* [Your objective]
Beneath this task is a listing; tally its lines that contain "component" and give only the total.

* [Dataset content]
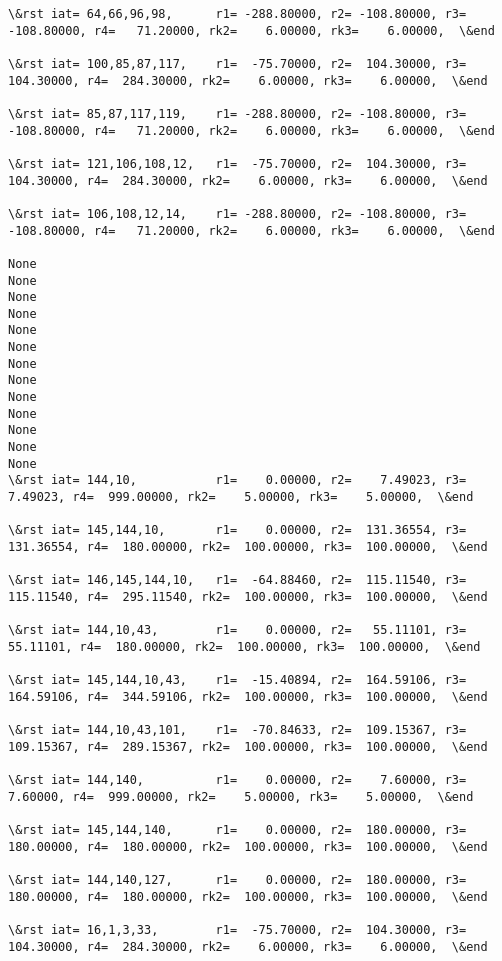 \documentclass[11pt]{article}
\begin{document}
\begin{Verbatim}[commandchars=\\\{\}]
\&rst iat= 64,66,96,98,      r1= -288.80000, r2= -108.80000, r3= -108.80000, r4=   71.20000, rk2=    6.00000, rk3=    6.00000,  \&end

\&rst iat= 100,85,87,117,    r1=  -75.70000, r2=  104.30000, r3=  104.30000, r4=  284.30000, rk2=    6.00000, rk3=    6.00000,  \&end

\&rst iat= 85,87,117,119,    r1= -288.80000, r2= -108.80000, r3= -108.80000, r4=   71.20000, rk2=    6.00000, rk3=    6.00000,  \&end

\&rst iat= 121,106,108,12,   r1=  -75.70000, r2=  104.30000, r3=  104.30000, r4=  284.30000, rk2=    6.00000, rk3=    6.00000,  \&end

\&rst iat= 106,108,12,14,    r1= -288.80000, r2= -108.80000, r3= -108.80000, r4=   71.20000, rk2=    6.00000, rk3=    6.00000,  \&end

None
None
None
None
None
None
None
None
None
None
None
None
None
\&rst iat= 144,10,           r1=    0.00000, r2=    7.49023, r3=    7.49023, r4=  999.00000, rk2=    5.00000, rk3=    5.00000,  \&end

\&rst iat= 145,144,10,       r1=    0.00000, r2=  131.36554, r3=  131.36554, r4=  180.00000, rk2=  100.00000, rk3=  100.00000,  \&end

\&rst iat= 146,145,144,10,   r1=  -64.88460, r2=  115.11540, r3=  115.11540, r4=  295.11540, rk2=  100.00000, rk3=  100.00000,  \&end

\&rst iat= 144,10,43,        r1=    0.00000, r2=   55.11101, r3=   55.11101, r4=  180.00000, rk2=  100.00000, rk3=  100.00000,  \&end

\&rst iat= 145,144,10,43,    r1=  -15.40894, r2=  164.59106, r3=  164.59106, r4=  344.59106, rk2=  100.00000, rk3=  100.00000,  \&end

\&rst iat= 144,10,43,101,    r1=  -70.84633, r2=  109.15367, r3=  109.15367, r4=  289.15367, rk2=  100.00000, rk3=  100.00000,  \&end

\&rst iat= 144,140,          r1=    0.00000, r2=    7.60000, r3=    7.60000, r4=  999.00000, rk2=    5.00000, rk3=    5.00000,  \&end

\&rst iat= 145,144,140,      r1=    0.00000, r2=  180.00000, r3=  180.00000, r4=  180.00000, rk2=  100.00000, rk3=  100.00000,  \&end

\&rst iat= 144,140,127,      r1=    0.00000, r2=  180.00000, r3=  180.00000, r4=  180.00000, rk2=  100.00000, rk3=  100.00000,  \&end

\&rst iat= 16,1,3,33,        r1=  -75.70000, r2=  104.30000, r3=  104.30000, r4=  284.30000, rk2=    6.00000, rk3=    6.00000,  \&end


\end{Verbatim}
\end{document}

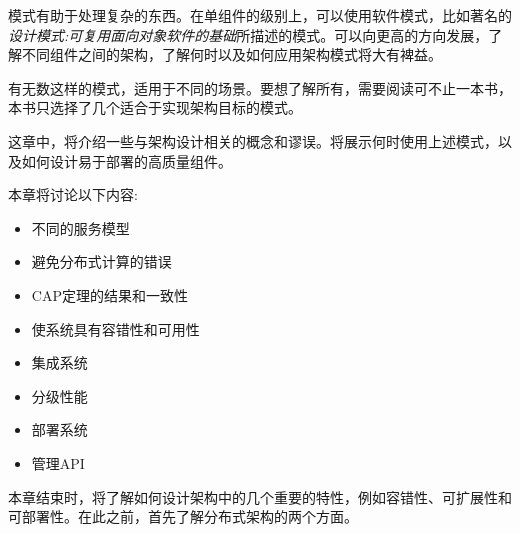 
模式有助于处理复杂的东西。在单组件的级别上，可以使用软件模式，比如著名的\textit{设计模式:可复用面向对象软件的基础}所描述的模式。可以向更高的方向发展，了解不同组件之间的架构，了解何时以及如何应用架构模式将大有裨益。

有无数这样的模式，适用于不同的场景。要想了解所有，需要阅读可不止一本书，本书只选择了几个适合于实现架构目标的模式。

这章中，将介绍一些与架构设计相关的概念和谬误。将展示何时使用上述模式，以及如何设计易于部署的高质量组件。

本章将讨论以下内容:

\begin{itemize}
\item 不同的服务模型
\item 避免分布式计算的错误
\item CAP定理的结果和一致性
\item 使系统具有容错性和可用性
\item 集成系统
\item 分级性能
\item 部署系统
\item 管理API
\end{itemize}

本章结束时，将了解如何设计架构中的几个重要的特性，例如容错性、可扩展性和可部署性。在此之前，首先了解分布式架构的两个方面。



























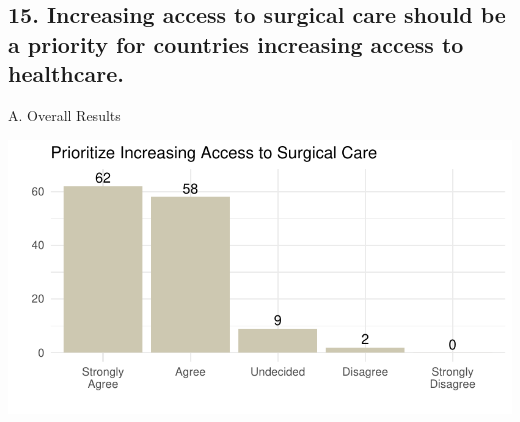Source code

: \documentclass[
  letterpaper,
  DIV=11,
  numbers=noendperiod]{scrartcl}
\begin{document}
\newpage

\hypertarget{increasing-access-to-surgical-care-should-be-a-priority-for-countries-increasing-access-to-healthcare.}{%
\subsection{15. Increasing access to surgical care should be a priority
for countries increasing access to
healthcare.}\label{increasing-access-to-surgical-care-should-be-a-priority-for-countries-increasing-access-to-healthcare.}}

A. Overall Results

\includegraphics{GlobalHealthQuarto11-15_files/figure-pdf/unnamed-chunk-17-1.pdf}
\end{document}
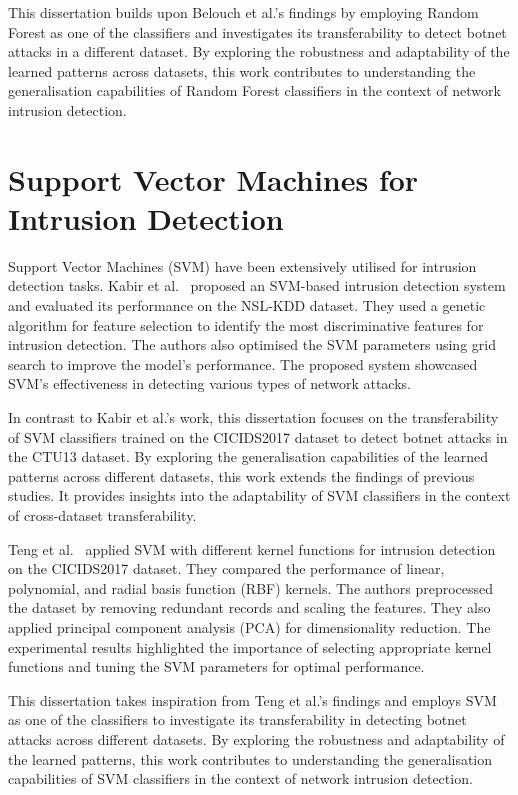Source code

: This dissertation builds upon Belouch et al.’s findings by employing Random Forest as one of the classifiers and investigates its transferability to detect botnet attacks in a different dataset. By exploring the robustness and adaptability of the learned patterns across datasets, this work contributes to understanding the generalisation capabilities of Random Forest classifiers in the context of network intrusion detection.

\section{Support Vector Machines for Intrusion Detection}\label{sec:SVMIntrusion}

Support Vector Machines (SVM) have been extensively utilised for intrusion detection tasks. Kabir et al.~\cite{kabir2017network} proposed an SVM-based intrusion detection system and evaluated its performance on the NSL-KDD dataset. They used a genetic algorithm for feature selection to identify the most discriminative features for intrusion detection. The authors also optimised the SVM parameters using grid search to improve the model’s performance. The proposed system showcased SVM’s effectiveness in detecting various types of network attacks.

In contrast to Kabir et al.’s work, this dissertation focuses on the transferability of SVM classifiers trained on the CICIDS2017 dataset to detect botnet attacks in the CTU13 dataset. By exploring the generalisation capabilities of the learned patterns across different datasets, this work extends the findings of previous studies. It provides insights into the adaptability of SVM classifiers in the context of cross-dataset transferability.

Teng et al.~\cite{teng2017svm} applied SVM with different kernel functions for intrusion detection on the CICIDS2017 dataset. They compared the performance of linear, polynomial, and radial basis function (RBF) kernels. The authors preprocessed the dataset by removing redundant records and scaling the features. They also applied principal component analysis (PCA) for dimensionality reduction. The experimental results highlighted the importance of selecting appropriate kernel functions and tuning the SVM parameters for optimal performance.

This dissertation takes inspiration from Teng et al.’s findings and employs SVM as one of the classifiers to investigate its transferability in detecting botnet attacks across different datasets. By exploring the robustness and adaptability of the learned patterns, this work contributes to understanding the generalisation capabilities of SVM classifiers in the context of network intrusion detection.

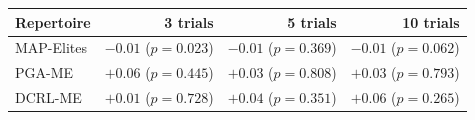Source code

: \begin{tabular}{lrrr}
\toprule
Repertoire & 3 trials & 5 trials & 10 trials \\
\midrule
MAP-Elites & $-0.01$ ($p=0.023$) & $-0.01$ ($p=0.369$) & $-0.01$ ($p=0.062$) \\
PGA-ME & $+0.06$ ($p=0.445$) & $+0.03$ ($p=0.808$) & $+0.03$ ($p=0.793$) \\
DCRL-ME & $+0.01$ ($p=0.728$) & $+0.04$ ($p=0.351$) & $+0.06$ ($p=0.265$) \\
\bottomrule
\end{tabular}
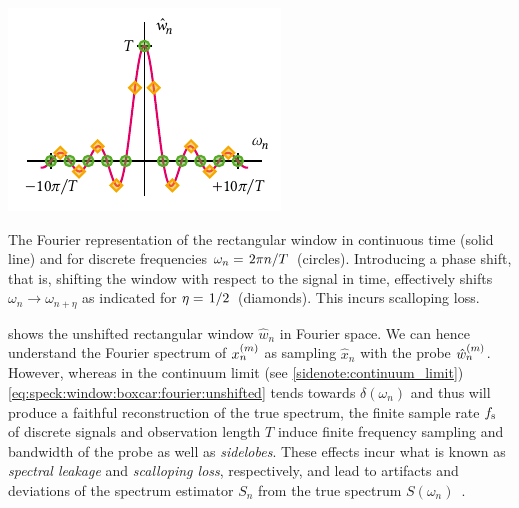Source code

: \begin{marginfigure}
    \centering
    \includegraphics{img/pdf/spectrometer/rect}
    \caption[]{
        The Fourier representation of the rectangular window in continuous time (solid line) and for discrete frequencies $\omega_n = \flatfrac{2\pi n}{T}$ (circles).
        Introducing a phase shift, that is, shifting the window with respect to the signal in time, effectively shifts $\omega_n \to \omega_{n+\eta}$ as indicated for $\eta=\flatfrac{1}{2}$ (diamonds).
        This incurs scalloping loss.
    }
    \label{fig:speck:boxcar_fourier}
\end{marginfigure}

 shows the unshifted rectangular window $\hat{w}_n$ in Fourier space.
We can hence understand the Fourier spectrum of $x_n^{(m)}$ as sampling $\hat{x}_n$ with the probe $\hat{w}_n^{(m)}$.
However, whereas in the continuum limit (see \cref{sidenote:continuum_limit}) \cref{eq:speck:window:boxcar:fourier:unshifted} tends towards $\delta(\omega_n)$ and thus will produce a faithful reconstruction of the true spectrum, the finite sample rate $f_{\mathrm{s}}$ of discrete signals and observation length $T$ induce finite frequency sampling and bandwidth of the probe as well as \emph{sidelobes}.
These effects incur what is known as \emph{spectral leakage} and \emph{scalloping loss}, respectively, and lead to artifacts and deviations of the spectrum estimator $S_n$ from the true spectrum $S(\omega_n)$~\cite{Harris1978,Koopmans1995}.

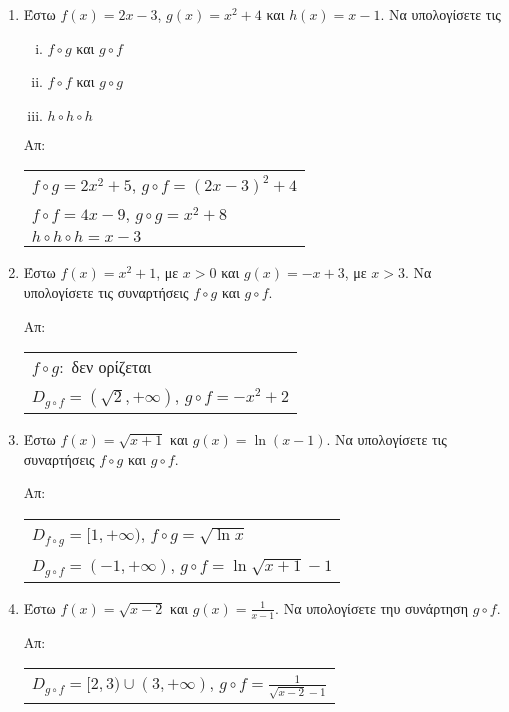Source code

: \documentclass[a4paper,table]{report}
\begin{document}
\begin{center}
\end{center}

\vspace{\baselineskip}


\begin{enumerate}
    \item Έστω $ f(x) = 2x-3 $, $ g(x) = x^{2}+4 $ και $ h(x) = x-1 $. 
        Να υπολογίσετε τις 
        \begin{enumerate}[i)]
            \item $ f \circ g $ και $ g \circ f $
            \item $ f \circ f $ και $ g \circ g $
            \item $ h \circ h \circ h $
        \end{enumerate}

        \hfill Απ:  \begin{tabular}{l}
            $ f \circ g = 2x^{2}+5 $, $ g \circ f = (2x-3)^{2}+4 $ \\
            $ f \circ f = 4x-9 $, $ g \circ g = x^{2}+8 $ \\
            $ h \circ h \circ h = x-3 $
        \end{tabular}

    \item Έστω $ f(x) = x^{2}+1 $, με $ x>0 $ και $ g(x) = -x+3 $, με $ x>3 $. 
        Να υπολογίσετε τις συναρτήσεις $ f \circ g $ και $ g \circ f $.

        \hfill Απ: \begin{tabular}{l}
            $ f \circ g : $ δεν ορίζεται \\
            $ D_{g \circ f}=(\sqrt{2}, +\infty) $, $ g \circ f = -x^{2}+2 $
        \end{tabular}

    \item Έστω $ f(x) = \sqrt{x+1} $ και $ g(x) = \ln{(x-1)} $. Να υπολογίσετε 
        τις συναρτήσεις $ f \circ g $ και $ g \circ f $.

        \hfill Απ:  \begin{tabular}{l}
            $ D_{f \circ g}=[1,+\infty) $, $ f \circ g = \sqrt{\ln{x}} $ \\
            $ D_{g \circ f}=(-1,+\infty) $, $ g \circ f = \ln{\sqrt{x+1}} -1$
        \end{tabular}

    \item Έστω $ f(x) = \sqrt{x-2} $ και $ g(x) = \frac{1}{x-1} $. Να υπολογίσετε 
        τηυ συνάρτηση $ g \circ f $.

        \hfill Απ:  \begin{tabular}{l}
            $ D_{g \circ f}= [2,3) \cup (3,+\infty) $, 
            $ g \circ f = \frac{1}{\sqrt{x-2} -1} $
        \end{tabular}
\end{enumerate}
\end{document}

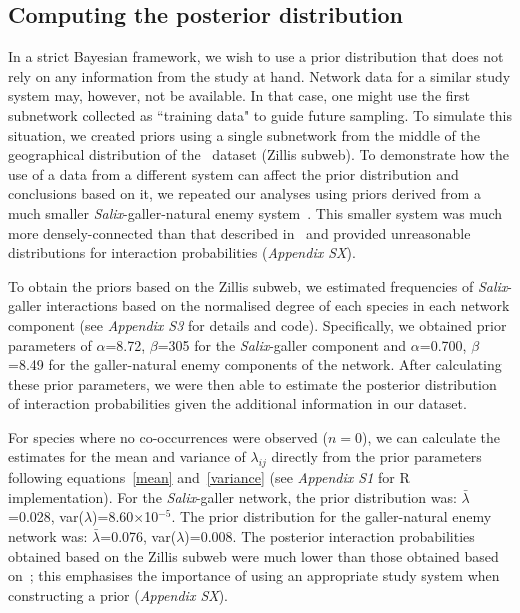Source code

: \documentclass[12pt]{article}
\begin{document}
\begin{spacing}{2.0}

  \subsection*{Computing the posterior distribution}

      In a strict Bayesian framework, we wish to use a prior distribution that does not rely on any information from the study at hand. Network data for a similar study system may, however, not be available. In that case, one might use the first subnetwork collected as ``training data" to guide future sampling. To simulate this situation, we created priors using a single subnetwork from the middle of the geographical distribution of the~\citep{Kopelke2017} dataset (Zillis subweb). To demonstrate how the use of a data from a different system can affect the prior distribution and conclusions based on it, we repeated our analyses using priors derived from a much smaller \emph{Salix}-galler-natural enemy system~\citep{Barbour2016,Barbour2016Dryad}. This smaller system was much more densely-connected than that described in~\citet{Kopelke2017} and provided unreasonable distributions for interaction probabilities (\emph{Appendix SX}). 


      To obtain the priors based on the Zillis subweb, we estimated frequencies of \emph{Salix}-galler interactions based on the normalised degree of each species in each network component (see \emph{Appendix S3} for details and code). Specifically, we obtained prior parameters of $\alpha$=8.72, $\beta$=305 for the \emph{Salix}-galler component and $\alpha$=0.700, $\beta$=8.49 for the galler-natural enemy components of the network. After calculating these prior parameters, we were then able to estimate the posterior distribution of interaction probabilities given the additional information in our dataset.
  

      For species where no co-occurrences were observed ($n=0$), we can calculate the estimates for the mean and variance of $\lambda_{ij}$ directly from the prior parameters following equations~\ref{mean} and~\ref{variance} (see \emph{Appendix S1} for R implementation). For the \emph{Salix}-galler network, the prior distribution  was: $\bar\lambda$=0.028, var($\lambda$)=8.60$\times$10$^{-5}$. The prior distribution for the galler-natural enemy network was: $\bar\lambda$=0.076, var($\lambda$)=0.008. The posterior interaction probabilities obtained based on the Zillis subweb were much lower than those obtained based on~\citet{Barbour2016}; this emphasises the importance of using an appropriate study system when constructing a prior (\emph{Appendix SX}).



\end{spacing}
\end{document}
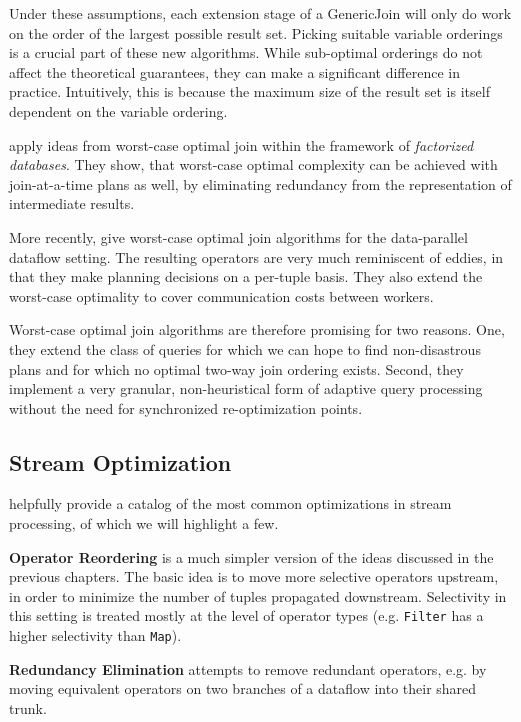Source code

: \documentclass[../index.tex]{subfiles}
\begin{document}
Under these assumptions, each extension stage of a GenericJoin will
only do work on the order of the largest possible result set. Picking
suitable variable orderings is a crucial part of these new
algorithms. While sub-optimal orderings do not affect the theoretical
guarantees, they can make a significant difference in
practice. Intuitively, this is because the maximum size of the result
set is itself dependent on the variable ordering.

\cite{ciucanu2015worst} apply ideas from worst-case optimal join
within the framework of \emph{factorized databases}. They show, that
worst-case optimal complexity can be achieved with join-at-a-time
plans as well, by eliminating redundancy from the representation of
intermediate results.

More recently, \cite{ammar2018distributed} give worst-case optimal
join algorithms for the data-parallel dataflow setting. The resulting
operators are very much reminiscent of eddies, in that they make
planning decisions on a per-tuple basis. They also extend the
worst-case optimality to cover communication costs between workers.

Worst-case optimal join algorithms are therefore promising for two
reasons. One, they extend the class of queries for which we can hope
to find non-disastrous plans and for which no optimal two-way join
ordering exists. Second, they implement a very granular,
non-heuristical form of adaptive query processing without the need for
synchronized re-optimization points.

\subsection{Stream Optimization}

\cite{hirzel2014catalog} helpfully provide a catalog of the most
common optimizations in stream processing, of which we will highlight
a few.

\textbf{Operator Reordering} is a much simpler version of the ideas
discussed in the previous chapters. The basic idea is to move more
selective operators upstream, in order to minimize the number of
tuples propagated downstream. Selectivity in this setting is treated
mostly at the level of operator types (e.g. \texttt{Filter} has a
higher selectivity than \texttt{Map}).

\textbf{Redundancy Elimination} attempts to remove redundant operators,
e.g. by moving equivalent operators on two branches of a dataflow into
their shared trunk.
\end{document}
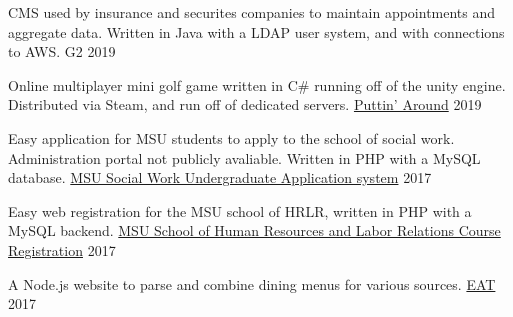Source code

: 
\begin{cventries}
  \cventry
  {CMS used by insurance and securites companies to maintain appointments and aggregate data.
  Written in Java with a LDAP user system, and with connections to AWS.}
  {G2}
  {}
  {2019}
  {
  }

  \cventry
    {Online multiplayer mini golf game written in C\# running off of the unity engine. Distributed via Steam,
    and run off of dedicated servers.}
    {\href{https://store.steampowered.com/app/1002650/Puttin_Around/}{Puttin' Around}}
    {}
    {2019}
    {
    }

    \cventry
    {Easy application for MSU students to apply to the school of social work. Administration portal not publicly avaliable.
    Written in PHP with a MySQL database.}
    {\href{https://swdb.socialwork.msu.edu/basw/}{MSU Social Work Undergraduate Application system}}
    {}
    {2017}
    {
    }

    \cventry
    {Easy web registration for the MSU school of HRLR, written in PHP with a MySQL backend. }
    {\href{https://hrlr.msu.edu/registration/login.php}{MSU School of Human Resources and Labor Relations Course Registration}}
    {}
    {2017}
    {
    }

  \cventry
    {A Node.js website to parse and combine dining menus for various sources.}
    {\href{https://github.com/oonis/eat}{EAT}}
    {}
    {2017}
    {
    }



\end{cventries}
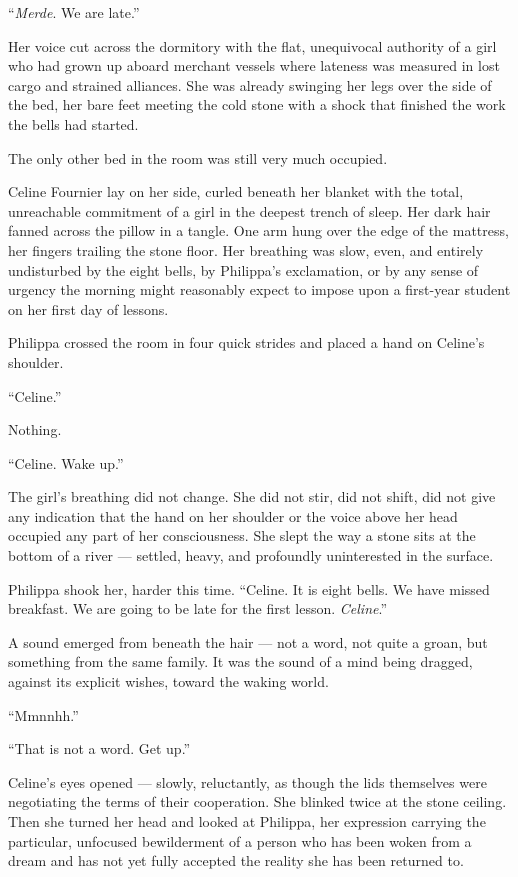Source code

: \enquote{\textit{Merde}. We are late.}

Her voice cut across the dormitory with the flat, unequivocal authority of a girl who had grown up aboard merchant vessels where lateness was measured in lost cargo and strained alliances. She was already swinging her legs over the side of the bed, her bare feet meeting the cold stone with a shock that finished the work the bells had started.

The only other bed in the room was still very much occupied.

Celine Fournier lay on her side, curled beneath her blanket with the total, unreachable commitment of a girl in the deepest trench of sleep. Her dark hair fanned across the pillow in a tangle. One arm hung over the edge of the mattress, her fingers trailing the stone floor. Her breathing was slow, even, and entirely undisturbed by the eight bells, by Philippa's exclamation, or by any sense of urgency the morning might reasonably expect to impose upon a first-year student on her first day of lessons.

Philippa crossed the room in four quick strides and placed a hand on Celine's shoulder.

\enquote{Celine.}

Nothing.

\enquote{Celine. Wake up.}

The girl's breathing did not change. She did not stir, did not shift, did not give any indication that the hand on her shoulder or the voice above her head occupied any part of her consciousness. She slept the way a stone sits at the bottom of a river --- settled, heavy, and profoundly uninterested in the surface.

Philippa shook her, harder this time. \enquote{Celine. It is eight bells. We have missed breakfast. We are going to be late for the first lesson. \textit{Celine}.}

A sound emerged from beneath the hair --- not a word, not quite a groan, but something from the same family. It was the sound of a mind being dragged, against its explicit wishes, toward the waking world.

\enquote{Mmnnhh.}

\enquote{That is not a word. Get up.}

Celine's eyes opened --- slowly, reluctantly, as though the lids themselves were negotiating the terms of their cooperation. She blinked twice at the stone ceiling. Then she turned her head and looked at Philippa, her expression carrying the particular, unfocused bewilderment of a person who has been woken from a dream and has not yet fully accepted the reality she has been returned to.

* [Answer for this exercise]
2